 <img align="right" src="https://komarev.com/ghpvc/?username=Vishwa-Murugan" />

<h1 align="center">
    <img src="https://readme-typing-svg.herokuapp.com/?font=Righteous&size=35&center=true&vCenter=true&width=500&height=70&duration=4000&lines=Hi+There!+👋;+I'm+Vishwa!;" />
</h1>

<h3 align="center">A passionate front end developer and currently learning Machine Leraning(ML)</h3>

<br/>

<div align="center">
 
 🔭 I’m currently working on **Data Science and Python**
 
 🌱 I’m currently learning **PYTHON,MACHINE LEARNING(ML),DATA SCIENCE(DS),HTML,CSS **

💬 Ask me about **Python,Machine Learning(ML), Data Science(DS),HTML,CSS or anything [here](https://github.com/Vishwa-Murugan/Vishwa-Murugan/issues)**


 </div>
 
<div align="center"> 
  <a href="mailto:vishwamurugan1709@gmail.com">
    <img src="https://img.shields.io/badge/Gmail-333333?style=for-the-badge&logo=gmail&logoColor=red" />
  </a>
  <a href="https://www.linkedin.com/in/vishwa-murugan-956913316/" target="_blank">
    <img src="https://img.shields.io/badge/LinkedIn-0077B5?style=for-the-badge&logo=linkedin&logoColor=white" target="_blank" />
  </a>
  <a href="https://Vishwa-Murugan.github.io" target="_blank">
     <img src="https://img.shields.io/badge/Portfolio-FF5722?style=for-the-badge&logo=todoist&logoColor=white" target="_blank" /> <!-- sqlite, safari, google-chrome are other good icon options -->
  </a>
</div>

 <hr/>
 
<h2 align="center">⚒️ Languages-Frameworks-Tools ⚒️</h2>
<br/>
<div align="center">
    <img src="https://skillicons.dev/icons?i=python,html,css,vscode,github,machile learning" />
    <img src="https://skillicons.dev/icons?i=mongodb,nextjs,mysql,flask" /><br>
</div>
--------------------------------------------------
• **What to produce**:
Please reproduce, exactly as written, the lines of the records from the first line through the one containing "LEARNING(ML),DATA SCIENCE(DS),HTML,CSS **".

• **Reply**:
 <img align="right" src="https://komarev.com/ghpvc/?username=Vishwa-Murugan" />

<h1 align="center">
    <img src="https://readme-typing-svg.herokuapp.com/?font=Righteous&size=35&center=true&vCenter=true&width=500&height=70&duration=4000&lines=Hi+There!+👋;+I'm+Vishwa!;" />
</h1>

<h3 align="center">A passionate front end developer and currently learning Machine Leraning(ML)</h3>

<br/>

<div align="center">
 
 🔭 I’m currently working on **Data Science and Python**
 
 🌱 I’m currently learning **PYTHON,MACHINE LEARNING(ML),DATA SCIENCE(DS),HTML,CSS **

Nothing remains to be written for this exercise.